Examining the effect of physical fields on the adhesive strength of protective epoxy composite coatings

Abstract

We examined and substantiated the effect of treating the compositions in the electromagnetic field and with ultrasound on the adhesive strength of epoxy composites that contain highly dispersed particles of ferro-, para- and diamagnetic nature. It was established experimentally that the optimal content of highly dispersed fillers is 6 mass fractions. The studies conducted confirm the prospects of using the treatment of compositions in physical fields for obtaining epoxy composite protective coatings. The given technology enables to ensure high adhesive strength (60–70 MPa) of bonds between a coating and a metal base, to increase the degree of structuring (G=99.7 %) and to reduce by 65 % internal stresses in coatings.

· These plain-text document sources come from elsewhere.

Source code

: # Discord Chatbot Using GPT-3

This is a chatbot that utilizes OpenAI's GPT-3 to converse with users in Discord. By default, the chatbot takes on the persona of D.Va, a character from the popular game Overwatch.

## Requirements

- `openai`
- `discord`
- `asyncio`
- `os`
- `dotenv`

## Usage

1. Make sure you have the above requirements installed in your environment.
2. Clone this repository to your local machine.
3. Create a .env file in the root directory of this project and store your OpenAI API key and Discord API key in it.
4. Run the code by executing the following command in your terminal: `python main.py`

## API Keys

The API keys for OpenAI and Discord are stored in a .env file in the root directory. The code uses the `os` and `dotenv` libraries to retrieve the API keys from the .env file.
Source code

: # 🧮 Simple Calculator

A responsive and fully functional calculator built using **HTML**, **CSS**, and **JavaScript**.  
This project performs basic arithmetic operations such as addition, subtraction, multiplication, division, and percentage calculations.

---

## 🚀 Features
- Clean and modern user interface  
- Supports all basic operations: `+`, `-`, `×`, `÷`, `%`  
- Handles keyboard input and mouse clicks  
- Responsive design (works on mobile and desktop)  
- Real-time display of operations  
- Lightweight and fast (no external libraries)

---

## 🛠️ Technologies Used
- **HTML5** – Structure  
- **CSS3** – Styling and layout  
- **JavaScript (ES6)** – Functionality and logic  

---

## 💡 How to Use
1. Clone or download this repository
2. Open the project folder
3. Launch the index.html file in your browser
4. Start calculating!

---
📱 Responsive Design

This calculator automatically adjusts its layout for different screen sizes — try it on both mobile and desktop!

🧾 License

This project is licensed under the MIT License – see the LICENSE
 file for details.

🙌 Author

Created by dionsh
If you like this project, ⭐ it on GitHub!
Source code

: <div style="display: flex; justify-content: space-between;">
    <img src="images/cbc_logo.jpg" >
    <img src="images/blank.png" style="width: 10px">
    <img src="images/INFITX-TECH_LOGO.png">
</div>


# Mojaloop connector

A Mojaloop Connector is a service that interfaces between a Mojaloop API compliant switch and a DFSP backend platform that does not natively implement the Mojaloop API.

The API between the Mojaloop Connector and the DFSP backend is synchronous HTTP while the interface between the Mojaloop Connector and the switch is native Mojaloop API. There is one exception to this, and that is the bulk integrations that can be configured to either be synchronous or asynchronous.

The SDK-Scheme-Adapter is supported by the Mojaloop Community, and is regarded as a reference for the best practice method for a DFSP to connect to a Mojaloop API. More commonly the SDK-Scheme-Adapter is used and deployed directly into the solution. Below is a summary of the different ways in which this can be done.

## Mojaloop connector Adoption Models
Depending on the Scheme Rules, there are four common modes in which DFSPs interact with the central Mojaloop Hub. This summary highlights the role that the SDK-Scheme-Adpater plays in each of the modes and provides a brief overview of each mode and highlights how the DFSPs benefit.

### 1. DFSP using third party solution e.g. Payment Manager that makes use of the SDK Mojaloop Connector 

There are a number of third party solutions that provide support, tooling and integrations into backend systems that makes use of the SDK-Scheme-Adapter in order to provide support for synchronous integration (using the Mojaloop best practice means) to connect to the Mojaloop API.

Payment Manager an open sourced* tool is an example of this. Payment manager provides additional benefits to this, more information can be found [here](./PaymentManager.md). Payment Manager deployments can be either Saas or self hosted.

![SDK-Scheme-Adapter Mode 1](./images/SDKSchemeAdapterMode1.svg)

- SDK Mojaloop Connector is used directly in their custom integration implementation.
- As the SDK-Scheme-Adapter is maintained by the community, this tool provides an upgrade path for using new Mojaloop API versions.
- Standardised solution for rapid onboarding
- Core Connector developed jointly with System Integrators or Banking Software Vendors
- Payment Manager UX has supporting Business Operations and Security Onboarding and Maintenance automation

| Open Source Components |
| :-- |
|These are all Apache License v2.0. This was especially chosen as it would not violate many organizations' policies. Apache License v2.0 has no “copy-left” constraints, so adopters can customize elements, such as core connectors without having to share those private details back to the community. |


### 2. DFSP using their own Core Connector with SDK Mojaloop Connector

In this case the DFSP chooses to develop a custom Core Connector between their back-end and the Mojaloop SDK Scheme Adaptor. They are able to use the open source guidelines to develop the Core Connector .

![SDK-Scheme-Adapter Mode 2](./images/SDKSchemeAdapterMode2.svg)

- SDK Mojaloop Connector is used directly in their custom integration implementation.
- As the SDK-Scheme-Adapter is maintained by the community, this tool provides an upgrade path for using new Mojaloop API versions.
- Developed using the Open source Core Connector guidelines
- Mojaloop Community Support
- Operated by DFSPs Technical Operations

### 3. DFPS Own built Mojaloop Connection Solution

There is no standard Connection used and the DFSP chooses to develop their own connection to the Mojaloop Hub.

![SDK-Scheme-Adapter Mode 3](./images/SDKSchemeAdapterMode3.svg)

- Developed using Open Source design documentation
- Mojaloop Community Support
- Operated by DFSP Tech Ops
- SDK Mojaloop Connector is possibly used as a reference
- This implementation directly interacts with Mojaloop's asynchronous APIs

We achieved an increase in the number of physical-chemical bonds between an epoxy polymer binder and the surface of highly dispersed particles by increasing the mobility of segments of macromolecules and improving the interaction between components of the system under the influence of external physical fields. By using the electron microscopy method, we registered a uniform distribution of ferro- and paramagnetic particles in epoxy composites after treating the compositions in the electromagnetic field. This occurs due to the orientation of the dipole segments of macromolecules in a force field and the uniform distribution of chemical bonds in the structure of epoxy composite. The received epoxy composite coatings with highly dispersed powders after treating the compositions in the physical field are characterized by defect-free structure. Epoxy composite coatings could be used as wear- and corrosion resistant coatings for parts of machines and mechanisms in automotive and instrument-making industries, as well as in the oil and gas sector. Such parts can operate under conditions of temperature gradient, mechanical stresses, deformations and aggressive impacts.